Damn it, if he wanted sex, Isidora was right. He didn't have to go very far. He turned down more offers than he accepted. Finding someone to discreetly take the edge off behind the back of his "fiancée" would not be difficult. But as he glanced over the topless, golden bodies wandering in from a day on the sand, he found himself turned off by the idea of a quick frolic with a stranger.
He wanted Isidora. Since that night in Monaco, he had been obsessively imagining bringing her to the same kind of shattering orgasm she'd had in his lap, but pumping into her while it happened, intimately feeling her contractions of ecstasy, finding his own pleasure at the same time.
Damn, but it was hot this summer!
With a soft curse, he drained his Scotch and chewed an ice cube, then moved into the air-conditioning, finding no relief as he changed into his tuxedo.
He had never been so preoccupied by a woman. It was uncomfortable. Especially when he wanted... He shook his head at himself. He wanted to be friends. When he had opened up about Trella, Isidora hadn't offered platitudes like "I understand," or "it will be all right." She had sat with her warm touch on his arm, waiting to lead him out of his own closet of fear.
That patient contact had been so profound it seemed to reach all the way to his heart. He had felt understood.
He couldn't ruin that tentative trust by asking her again for an empty affair.
Tying his bow tie, he heard a noise behind him and turned.
And swore.
Isidora was flawless in a black-velvet, one-shoulder gown that hugged her breasts and hips. It might have bordered on unremarkable if not for the faux diamonds that traced the shoulder strap and followed the cutout beneath her left breast, drawing the eye to where the creamy skin of her rib cage and waist was exposed.
He didn't want to just touch that bare skin, he wanted to feel the soft heat of it against his open mouth, taste it, feel her squirm under butterfly kisses and arch as he sucked.
"No?" Her hand went to her middle. "I have a red gown-"
"No. I mean yes. You have completely emptied my brain, woman." He ate up her slender arms, her upper chest, the flex in her throat as she swallowed. Her hair was gathered with a line of sparkling diamonds, exposing a blue stone dangling from her earlobe. "You look fantastic."
"Ramon-" Her shy face twisted into a drawn, anxious expression.
He hurried forward, like he could save something falling from a cart.

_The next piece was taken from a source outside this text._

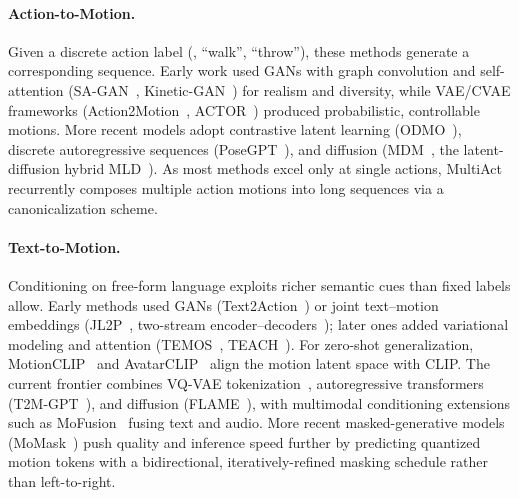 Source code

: \paragraph{Action-to-Motion.} Given a discrete action label (\eg, ``walk'', ``throw''), these methods generate a corresponding sequence. Early work used GANs with graph convolution and self-attention (SA-GAN~\cite{YuZLYC20}, Kinetic-GAN~\cite{DegardinNLBY022}) for realism and diversity, while VAE/CVAE frameworks (Action2Motion~\cite{GuoZWZSDG020}, ACTOR~\cite{PetrovichBV21}) produced probabilistic, controllable motions. More recent models adopt contrastive latent learning (ODMO~\cite{LuZLR22}), discrete autoregressive sequences (PoseGPT~\cite{LucasBWR22}), and diffusion (MDM~\cite{TevetRGSCB23}, the latent-diffusion hybrid MLD~\cite{ChenJLHFCY23}). As most methods excel only at single actions, MultiAct~\cite{LeeML23} recurrently composes multiple action motions into long sequences via a canonicalization scheme.

\paragraph{Text-to-Motion.} Conditioning on free-form language exploits richer semantic cues than fixed labels allow. Early methods used GANs (Text2Action~\cite{AhnHCYO18}) or joint text--motion embeddings (JL2P~\cite{AhujaM19}, two-stream encoder--decoders~\cite{GhoshCOTS21}); later ones added variational modeling and attention (TEMOS~\cite{PetrovichBV22}, TEACH~\cite{AthanasiouPBV22}).
For zero-shot generalization, MotionCLIP~\cite{TevetGHBC22} and AvatarCLIP~\cite{HongZPCYL22} align the motion latent space with CLIP.
The current frontier combines VQ-VAE tokenization~\cite{GuoZWC22}, autoregressive transformers (T2M-GPT~\cite{zhang2023generating}), and diffusion (FLAME~\cite{KimKC23}), with multimodal conditioning extensions such as MoFusion~\cite{DabralMGT23} fusing text and audio. More recent masked-generative models (MoMask~\cite{GuoMJW024}) push quality and inference speed further by predicting quantized motion tokens with a bidirectional, iteratively-refined masking schedule rather than left-to-right.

"That isn't flattery. I'm not being polite. You have never escaped my notice, Isidora. I wanted to ignore you. I tried. But even when you were just a chatty, flat-chested sprite of a thing, I couldn't overlook you."
He stopped her hands from wringing by taking them in his own.

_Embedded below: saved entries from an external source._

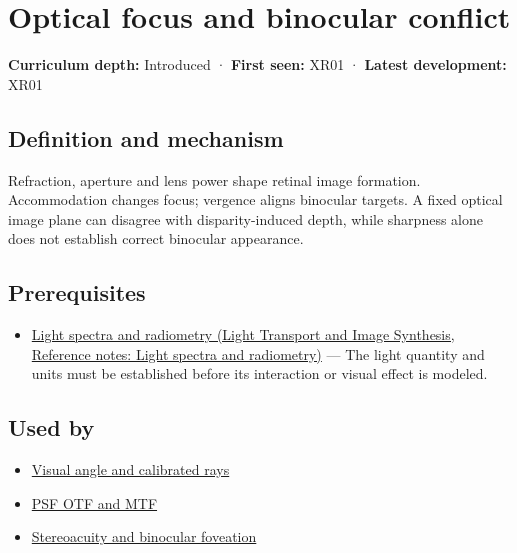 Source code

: \hypertarget{appendix-f90cee1be7a4}{}\label{referencestart:appendix-f90cee1be7a4}
\section{Optical focus and binocular conflict}\label{appendix-f90cee1be7a4-optical-focus-and-binocular-conflict}

\textbf{Curriculum depth:} Introduced · \textbf{First seen:} XR01 · \textbf{Latest development:} XR01

\begin{allmightroledefinition}

\subsection{Definition and mechanism}\label{appendix-f90cee1be7a4-definition-and-mechanism}

Refraction, aperture and lens power shape retinal image formation. Accommodation changes focus; vergence aligns binocular targets. A fixed optical image plane can disagree with disparity-induced depth, while sharpness alone does not establish correct binocular appearance.

\end{allmightroledefinition}

\subsection{Prerequisites}\label{appendix-f90cee1be7a4-prerequisites}

\begin{itemize}
\tightlist
\item
  \href{../04-Light-Transport-and-Image-Synthesis/main.pdf\#nameddest=appendix-215c2570199b}{Light spectra and radiometry (Light Transport and Image Synthesis, Reference notes: Light spectra and radiometry)} --- The light quantity and units must be established before its interaction or visual effect is modeled.
\end{itemize}

\subsection{Used by}\label{appendix-f90cee1be7a4-used-by}

\begin{itemize}
\tightlist
\item
  \hyperref[appendix-7d356c396d1a]{Visual angle and calibrated rays}
\item
  \hyperref[appendix-8b76b0efd27f]{PSF OTF and MTF}
\item
  \hyperref[appendix-8dc848f14052]{Stereoacuity and binocular foveation}
\end{itemize}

"If I hurt you-" He swore. "I know I've hurt you." He circled his thumb over the tip of her pointed knuckle, aware of the way her fingers fluttered against his loose grip, like a nervous bird's wings. "I'm sorry."
It surprised him how hard it was to say the words. A lot of remorse came with the admission, leaving a tightness in his chest that caused a scrape in his voice.
"Sometimes yours was the only laugh we heard in our house all week. It bothers me that I might have cut that off. I don't think I've heard you laugh since..."
Hell, probably since before her mother's lounge five years ago.
He closed his eyes in regret and brought her bent fingers to his lips, pressing his apology into them.
Her breath caught. The cool stone in her ring grazed near the corner of his mouth and the backs of his thumbs touched the prickle on his own chin. He grimaced, releasing her to rub at his stubbled jaw. "I should shave before I forget."